Woodbury graduates prepare for college college transition
The air is starting to chill, school supplies are for sale and college students are moving to campus.
For Woodbury's high school graduates of 2012, this summer has been a transition into a different life. Some students are anxious to leave home and others are unsure of how to find their place in a new setting.
For some graduates, their transition to college started at orientation in June or July. This is a time for students to register for classes, learn how the college functions and meet classmates.
For Woodbury High School graduate Amanda Dahl, orientation at the University of Minnesota-Twin Cities was a helpful experience.
"All of the information was new to me, so it was nice to have it explained," she said. "It was exciting to meet some of my new classmates and explore the campus, too."
The orientation experience at Taylor University in Indiana wasn't as necessary for New Life Academy graduate Claire Hawkins.
"I already knew the campus well and my roommates, but it did get me more excited," she said.
One of the most anticipated things in the transition to college is receiving the rooming assignment.

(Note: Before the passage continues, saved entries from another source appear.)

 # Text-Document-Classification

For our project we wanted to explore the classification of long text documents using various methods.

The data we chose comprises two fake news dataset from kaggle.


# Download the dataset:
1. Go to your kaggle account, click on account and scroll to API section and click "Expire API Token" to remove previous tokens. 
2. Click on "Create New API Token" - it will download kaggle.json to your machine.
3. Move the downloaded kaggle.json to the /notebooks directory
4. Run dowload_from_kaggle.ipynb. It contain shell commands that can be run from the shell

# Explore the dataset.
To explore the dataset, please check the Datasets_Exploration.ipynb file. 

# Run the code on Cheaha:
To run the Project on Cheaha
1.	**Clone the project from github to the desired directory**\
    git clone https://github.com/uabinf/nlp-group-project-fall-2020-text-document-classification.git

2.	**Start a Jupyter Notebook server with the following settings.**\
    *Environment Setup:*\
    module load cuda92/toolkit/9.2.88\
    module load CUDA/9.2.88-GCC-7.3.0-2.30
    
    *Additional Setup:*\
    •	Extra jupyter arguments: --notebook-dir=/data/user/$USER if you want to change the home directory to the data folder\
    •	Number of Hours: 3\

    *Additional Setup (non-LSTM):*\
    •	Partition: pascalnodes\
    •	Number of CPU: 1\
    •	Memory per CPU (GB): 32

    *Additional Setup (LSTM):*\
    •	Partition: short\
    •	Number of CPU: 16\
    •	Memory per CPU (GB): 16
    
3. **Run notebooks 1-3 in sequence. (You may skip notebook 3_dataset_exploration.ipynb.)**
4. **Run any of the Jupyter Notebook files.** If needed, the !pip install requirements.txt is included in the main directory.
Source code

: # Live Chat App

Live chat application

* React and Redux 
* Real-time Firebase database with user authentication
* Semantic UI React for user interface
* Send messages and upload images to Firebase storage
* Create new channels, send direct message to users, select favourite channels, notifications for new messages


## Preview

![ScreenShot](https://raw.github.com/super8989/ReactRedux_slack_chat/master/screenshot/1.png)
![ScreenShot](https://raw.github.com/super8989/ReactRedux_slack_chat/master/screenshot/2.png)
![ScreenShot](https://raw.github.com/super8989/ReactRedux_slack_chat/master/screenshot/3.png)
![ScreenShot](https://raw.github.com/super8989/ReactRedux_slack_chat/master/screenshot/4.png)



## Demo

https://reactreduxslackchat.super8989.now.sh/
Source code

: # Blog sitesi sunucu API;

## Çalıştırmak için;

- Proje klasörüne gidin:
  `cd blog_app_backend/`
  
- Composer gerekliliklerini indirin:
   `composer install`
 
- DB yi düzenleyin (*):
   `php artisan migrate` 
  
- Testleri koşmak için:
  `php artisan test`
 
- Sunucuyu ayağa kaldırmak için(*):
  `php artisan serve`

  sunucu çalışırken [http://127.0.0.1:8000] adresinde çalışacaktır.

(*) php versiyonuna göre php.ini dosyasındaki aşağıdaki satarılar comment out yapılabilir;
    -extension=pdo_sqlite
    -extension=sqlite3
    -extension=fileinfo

There are some students, like Hawkins, who request to live with friends. Most students, however, opt to let the school decide their roommate for them.
With the social media world growing, it is easy to connect through Facebook. This is especially helpful with international students.
"My roommate is from Turkey, so I just Facebooked him," said East Ridge High School graduate Tommy Ollmann who will be attending University of Wisconsin-Madison.
Dahl's roommate assignment came in a unique way.
"I connected with my roommate through Facebook on the U of M Class of 2016 page," she said. "We started talking and decided to meet each other. We both got along and had similar interests so we requested to be roommates."
As students continue to learn how their freshman year is going to look, there are a lot of purchases to make. The costs can pile up. Sometimes students have to prioritize their purchases.
"My top priority was a laptop. A futon and fridge were pretty far up there on my list too," Hawkins said.
Dahl said bedding was a top priority.
"I'm going to need the sleep," she said.
Ollmann was concerned about bedding as well. He said, "I was worried I wouldn't get sheets to match the blanket I have 'cause I was shopping so late."
Joe Goodell, a WHS graduate, said his top priority for his first year at St. Olaf College is "socks, lots and lots of socks."
When the purchases are completed and everything is packed into the car, it is time for move-in day. Bringing boxes up to the dorm room and unpacking makes the change real for students.
"I'm excited to move in but feel a little overwhelmed with packing everything and what to do once my family leaves," Dahl said.
College freshmen are moving into their dorms throughout all of August. Some colleges give students specific move-in time slots.
Moving away to college can have bittersweet moments. Saying goodbye to family and friends can be tough, especially when in an unfamiliar place.
"I've already had some goodbyes and they are not fun," Hawkins said. "I've gone to school with the same people for 15 years, so it's hard to think I won't be seeing them everyday anymore."
After the goodbyes, homesickness is most likely going to hit college freshmen at some point. Goodell has a strategy for fighting off those feelings.
"When I get homesick I'll just remember my mom's cooking and it'll pass soon enough," he said.
Classes and new friends
Once the transition is finally made, students are left to attend their first day of class.
Dahl expects her classes to be overwhelming.
"It's always a hard transition going from a carefree summer to classes," she said.
Despite the tough academics, college freshmen can look forward to the new connections they can make on campus.
"I'm excited to meet new people," Dahl said. "It'll be fun to connect with people going into the same major and others that are completely different from me."